The Indeci carried out a Niño's simulation between August 10 and 16. The results were poor; 80% of the population did not know how to confront the risk. Hence, the diffusion task became very important for a series of local actors. In some departments it was not possible work coordinately as it was the case of La Libertad and Lambayeque. However, in Piura the Ministries of Education and Health were capable of conforming a commission of NGOs - such as Itdg and Care -, the National University of Piura, Sencico and Civil Defense. This commission worked in a very concerted way and covered the whole department with training days directed to social leaders coordinated with the local municipalities. They were also able to produce good level educational material, thus becoming a significant example of fertile understanding between the state and the society during the prevention stage.
On the other hand, going one step down and watching attentively the executive’s institutional scope, there is a high degree of responsibility dispersion.
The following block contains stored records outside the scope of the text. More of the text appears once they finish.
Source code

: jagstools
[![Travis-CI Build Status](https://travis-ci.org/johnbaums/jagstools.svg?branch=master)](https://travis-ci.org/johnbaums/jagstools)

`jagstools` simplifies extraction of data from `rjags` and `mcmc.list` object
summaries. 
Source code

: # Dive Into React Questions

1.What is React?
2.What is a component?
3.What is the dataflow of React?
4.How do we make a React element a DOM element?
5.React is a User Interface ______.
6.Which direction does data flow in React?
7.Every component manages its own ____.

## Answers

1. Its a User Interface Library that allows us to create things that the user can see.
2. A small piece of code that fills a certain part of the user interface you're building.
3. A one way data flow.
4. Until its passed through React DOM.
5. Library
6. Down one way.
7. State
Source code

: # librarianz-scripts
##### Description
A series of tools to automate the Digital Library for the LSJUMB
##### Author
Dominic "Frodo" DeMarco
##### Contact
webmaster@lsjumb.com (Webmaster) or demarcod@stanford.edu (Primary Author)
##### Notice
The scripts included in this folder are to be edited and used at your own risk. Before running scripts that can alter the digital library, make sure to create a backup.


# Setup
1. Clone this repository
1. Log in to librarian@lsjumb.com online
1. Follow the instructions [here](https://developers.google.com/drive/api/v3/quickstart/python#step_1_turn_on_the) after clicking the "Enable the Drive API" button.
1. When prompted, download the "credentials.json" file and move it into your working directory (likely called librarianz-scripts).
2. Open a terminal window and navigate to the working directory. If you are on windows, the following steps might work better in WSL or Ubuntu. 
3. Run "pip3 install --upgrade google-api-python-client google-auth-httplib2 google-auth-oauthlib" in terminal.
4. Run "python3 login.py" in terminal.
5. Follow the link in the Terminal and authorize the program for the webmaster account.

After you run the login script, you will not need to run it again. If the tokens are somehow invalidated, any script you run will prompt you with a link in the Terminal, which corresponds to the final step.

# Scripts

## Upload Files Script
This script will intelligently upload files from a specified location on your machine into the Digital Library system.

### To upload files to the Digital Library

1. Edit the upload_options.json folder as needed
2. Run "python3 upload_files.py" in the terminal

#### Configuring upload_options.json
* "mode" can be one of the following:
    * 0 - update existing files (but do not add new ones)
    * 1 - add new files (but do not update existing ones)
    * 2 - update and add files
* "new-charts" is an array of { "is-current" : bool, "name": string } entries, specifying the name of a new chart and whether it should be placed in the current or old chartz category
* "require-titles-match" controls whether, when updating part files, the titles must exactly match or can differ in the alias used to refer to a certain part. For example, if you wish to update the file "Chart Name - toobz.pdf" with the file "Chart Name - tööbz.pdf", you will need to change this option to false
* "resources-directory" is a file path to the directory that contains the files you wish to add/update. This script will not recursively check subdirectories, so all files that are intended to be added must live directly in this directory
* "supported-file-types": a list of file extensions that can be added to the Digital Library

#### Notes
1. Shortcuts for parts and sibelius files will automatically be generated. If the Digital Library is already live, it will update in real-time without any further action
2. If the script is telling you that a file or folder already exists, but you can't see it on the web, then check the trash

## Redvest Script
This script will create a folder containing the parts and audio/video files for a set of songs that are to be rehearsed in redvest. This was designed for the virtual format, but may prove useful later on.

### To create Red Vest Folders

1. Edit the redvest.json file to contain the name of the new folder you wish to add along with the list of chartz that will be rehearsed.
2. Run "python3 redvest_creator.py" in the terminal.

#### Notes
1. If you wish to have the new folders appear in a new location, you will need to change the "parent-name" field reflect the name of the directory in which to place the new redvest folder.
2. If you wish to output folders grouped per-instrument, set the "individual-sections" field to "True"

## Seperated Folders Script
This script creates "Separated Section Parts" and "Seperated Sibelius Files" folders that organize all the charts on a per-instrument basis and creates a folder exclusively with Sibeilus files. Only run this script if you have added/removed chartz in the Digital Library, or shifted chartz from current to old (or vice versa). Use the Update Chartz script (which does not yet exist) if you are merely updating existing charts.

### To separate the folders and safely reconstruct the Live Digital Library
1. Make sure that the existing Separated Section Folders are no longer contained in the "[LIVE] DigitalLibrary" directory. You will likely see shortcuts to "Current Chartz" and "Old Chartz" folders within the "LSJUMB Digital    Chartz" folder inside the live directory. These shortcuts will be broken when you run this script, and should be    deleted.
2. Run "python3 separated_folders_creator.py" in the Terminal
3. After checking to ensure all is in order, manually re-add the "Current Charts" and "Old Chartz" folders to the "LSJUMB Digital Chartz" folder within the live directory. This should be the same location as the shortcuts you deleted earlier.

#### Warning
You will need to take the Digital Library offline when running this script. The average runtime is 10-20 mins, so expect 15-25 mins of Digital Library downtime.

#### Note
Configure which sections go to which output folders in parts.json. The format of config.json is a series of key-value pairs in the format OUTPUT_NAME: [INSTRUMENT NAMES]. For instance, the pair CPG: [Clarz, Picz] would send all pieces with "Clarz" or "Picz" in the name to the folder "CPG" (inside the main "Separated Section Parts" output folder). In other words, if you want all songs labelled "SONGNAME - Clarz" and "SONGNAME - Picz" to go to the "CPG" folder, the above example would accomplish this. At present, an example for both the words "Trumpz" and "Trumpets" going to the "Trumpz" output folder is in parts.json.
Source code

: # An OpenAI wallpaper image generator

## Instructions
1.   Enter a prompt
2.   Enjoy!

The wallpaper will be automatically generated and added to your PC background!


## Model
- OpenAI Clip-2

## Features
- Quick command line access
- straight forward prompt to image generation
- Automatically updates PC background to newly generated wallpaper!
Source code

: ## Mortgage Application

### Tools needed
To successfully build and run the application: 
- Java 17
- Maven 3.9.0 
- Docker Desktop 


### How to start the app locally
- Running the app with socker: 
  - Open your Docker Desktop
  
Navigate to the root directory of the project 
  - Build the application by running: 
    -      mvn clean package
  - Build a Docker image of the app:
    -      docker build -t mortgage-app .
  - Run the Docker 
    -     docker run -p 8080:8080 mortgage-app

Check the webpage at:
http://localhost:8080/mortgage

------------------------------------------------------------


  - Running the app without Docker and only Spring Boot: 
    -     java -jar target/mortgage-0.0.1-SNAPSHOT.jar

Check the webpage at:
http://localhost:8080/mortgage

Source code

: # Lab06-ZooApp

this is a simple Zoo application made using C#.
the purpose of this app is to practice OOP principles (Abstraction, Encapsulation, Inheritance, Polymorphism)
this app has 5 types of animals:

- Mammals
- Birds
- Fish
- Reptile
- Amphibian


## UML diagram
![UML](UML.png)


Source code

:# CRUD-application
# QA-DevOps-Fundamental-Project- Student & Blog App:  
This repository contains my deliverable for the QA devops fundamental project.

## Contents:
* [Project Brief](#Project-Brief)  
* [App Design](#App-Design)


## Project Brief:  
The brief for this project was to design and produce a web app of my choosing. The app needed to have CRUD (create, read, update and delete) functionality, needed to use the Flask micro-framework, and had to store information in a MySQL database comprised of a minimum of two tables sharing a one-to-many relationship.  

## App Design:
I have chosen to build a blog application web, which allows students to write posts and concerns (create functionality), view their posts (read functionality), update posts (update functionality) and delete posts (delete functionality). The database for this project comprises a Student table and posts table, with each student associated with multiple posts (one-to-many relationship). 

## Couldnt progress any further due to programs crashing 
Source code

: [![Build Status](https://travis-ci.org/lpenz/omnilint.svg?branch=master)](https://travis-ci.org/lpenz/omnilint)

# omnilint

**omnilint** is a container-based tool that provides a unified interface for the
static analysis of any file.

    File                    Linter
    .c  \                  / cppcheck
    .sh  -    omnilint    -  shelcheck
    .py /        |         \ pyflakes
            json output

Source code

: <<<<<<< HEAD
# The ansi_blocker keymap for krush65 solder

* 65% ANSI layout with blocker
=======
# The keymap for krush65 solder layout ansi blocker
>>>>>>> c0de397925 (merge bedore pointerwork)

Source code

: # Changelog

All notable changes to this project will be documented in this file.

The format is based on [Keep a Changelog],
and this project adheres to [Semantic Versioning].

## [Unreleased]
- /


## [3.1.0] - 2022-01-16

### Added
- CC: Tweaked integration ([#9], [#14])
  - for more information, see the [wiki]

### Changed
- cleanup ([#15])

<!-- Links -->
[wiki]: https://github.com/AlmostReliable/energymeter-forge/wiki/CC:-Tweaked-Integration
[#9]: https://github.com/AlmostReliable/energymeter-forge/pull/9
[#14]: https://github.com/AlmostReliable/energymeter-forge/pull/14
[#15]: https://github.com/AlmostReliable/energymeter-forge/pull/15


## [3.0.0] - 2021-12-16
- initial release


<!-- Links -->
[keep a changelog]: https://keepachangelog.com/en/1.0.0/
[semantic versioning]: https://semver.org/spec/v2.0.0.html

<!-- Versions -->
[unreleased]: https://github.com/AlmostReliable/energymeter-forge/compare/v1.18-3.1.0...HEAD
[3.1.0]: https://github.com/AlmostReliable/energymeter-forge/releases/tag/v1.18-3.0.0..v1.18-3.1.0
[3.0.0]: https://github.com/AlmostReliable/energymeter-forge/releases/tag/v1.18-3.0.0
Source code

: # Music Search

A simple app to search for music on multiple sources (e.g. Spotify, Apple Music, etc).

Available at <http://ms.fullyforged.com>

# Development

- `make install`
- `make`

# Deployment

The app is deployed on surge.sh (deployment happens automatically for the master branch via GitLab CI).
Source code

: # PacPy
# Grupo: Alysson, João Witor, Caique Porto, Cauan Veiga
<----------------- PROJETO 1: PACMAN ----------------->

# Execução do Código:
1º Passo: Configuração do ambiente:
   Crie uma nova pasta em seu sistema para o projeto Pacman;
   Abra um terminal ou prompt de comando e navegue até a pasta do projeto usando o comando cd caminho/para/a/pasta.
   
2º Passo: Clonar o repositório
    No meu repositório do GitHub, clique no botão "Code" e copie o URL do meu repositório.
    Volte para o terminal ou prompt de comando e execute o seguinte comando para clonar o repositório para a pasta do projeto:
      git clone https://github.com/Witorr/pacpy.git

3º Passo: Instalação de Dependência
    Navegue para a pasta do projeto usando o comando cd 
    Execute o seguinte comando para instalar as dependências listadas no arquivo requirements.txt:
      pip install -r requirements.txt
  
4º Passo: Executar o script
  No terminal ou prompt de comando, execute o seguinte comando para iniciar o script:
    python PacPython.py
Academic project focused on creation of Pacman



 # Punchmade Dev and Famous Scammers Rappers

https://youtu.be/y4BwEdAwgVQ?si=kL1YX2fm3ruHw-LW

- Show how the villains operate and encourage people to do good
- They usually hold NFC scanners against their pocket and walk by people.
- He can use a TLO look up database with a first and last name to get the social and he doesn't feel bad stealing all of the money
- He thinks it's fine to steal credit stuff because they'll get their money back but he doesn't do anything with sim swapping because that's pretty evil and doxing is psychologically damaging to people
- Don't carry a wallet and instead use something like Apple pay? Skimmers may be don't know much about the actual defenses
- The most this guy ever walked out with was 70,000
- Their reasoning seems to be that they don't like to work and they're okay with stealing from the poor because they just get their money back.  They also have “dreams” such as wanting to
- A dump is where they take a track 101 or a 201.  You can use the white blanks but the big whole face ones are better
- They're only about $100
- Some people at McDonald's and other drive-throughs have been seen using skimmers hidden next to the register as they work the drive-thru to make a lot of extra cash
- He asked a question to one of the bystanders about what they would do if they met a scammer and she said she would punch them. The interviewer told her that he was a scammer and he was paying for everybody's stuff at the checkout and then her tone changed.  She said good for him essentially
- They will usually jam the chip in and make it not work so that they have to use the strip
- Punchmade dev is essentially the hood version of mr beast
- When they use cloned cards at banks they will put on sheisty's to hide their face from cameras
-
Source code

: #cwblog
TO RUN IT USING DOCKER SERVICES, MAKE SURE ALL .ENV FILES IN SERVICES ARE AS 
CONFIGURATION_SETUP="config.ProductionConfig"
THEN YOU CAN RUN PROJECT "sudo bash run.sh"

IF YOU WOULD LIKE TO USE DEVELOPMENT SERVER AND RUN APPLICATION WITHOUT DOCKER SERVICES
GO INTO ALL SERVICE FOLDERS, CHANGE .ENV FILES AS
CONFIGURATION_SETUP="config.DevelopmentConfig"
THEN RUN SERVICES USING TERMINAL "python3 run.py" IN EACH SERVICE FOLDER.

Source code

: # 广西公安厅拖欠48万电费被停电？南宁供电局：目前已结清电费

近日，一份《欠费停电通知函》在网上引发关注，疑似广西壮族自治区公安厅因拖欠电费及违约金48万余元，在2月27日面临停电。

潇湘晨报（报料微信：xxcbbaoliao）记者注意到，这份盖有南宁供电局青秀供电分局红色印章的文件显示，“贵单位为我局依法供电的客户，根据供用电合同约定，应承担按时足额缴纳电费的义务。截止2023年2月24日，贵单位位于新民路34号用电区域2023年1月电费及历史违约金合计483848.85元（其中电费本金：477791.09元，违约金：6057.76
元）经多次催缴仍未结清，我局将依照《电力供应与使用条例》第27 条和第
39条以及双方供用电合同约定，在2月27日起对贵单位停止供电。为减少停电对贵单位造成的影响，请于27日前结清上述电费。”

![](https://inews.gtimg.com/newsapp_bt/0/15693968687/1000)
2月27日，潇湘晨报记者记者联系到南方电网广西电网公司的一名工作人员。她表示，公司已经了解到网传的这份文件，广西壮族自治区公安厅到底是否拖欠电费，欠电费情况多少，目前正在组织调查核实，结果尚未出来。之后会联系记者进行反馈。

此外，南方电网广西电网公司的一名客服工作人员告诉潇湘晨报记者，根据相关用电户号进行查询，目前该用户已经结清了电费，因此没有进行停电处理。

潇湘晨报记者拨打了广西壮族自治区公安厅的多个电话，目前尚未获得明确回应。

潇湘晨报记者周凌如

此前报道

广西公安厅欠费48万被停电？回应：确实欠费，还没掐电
Indeed, the public intervention areas are neither well defined nor granted to permanent and stable institutions. On the contrary, there is a great overlapping of responsibilities and a lot of institutional mobility. It occurs that public institutions are not cancelled when new ones are created; they rather remain half asleep waiting for better times. The state machinery is centralized, but also disordered and dispersed inside. We Peruvians suffer the disadvantages of centralization in the sense of autoritarism, but we do not enjoy its potential advantages in the sense of order. The political tradition in Peru leads to the exchange of works for loyalties and so, the basic principle that guides the authority seems to be its desire for the reelection15.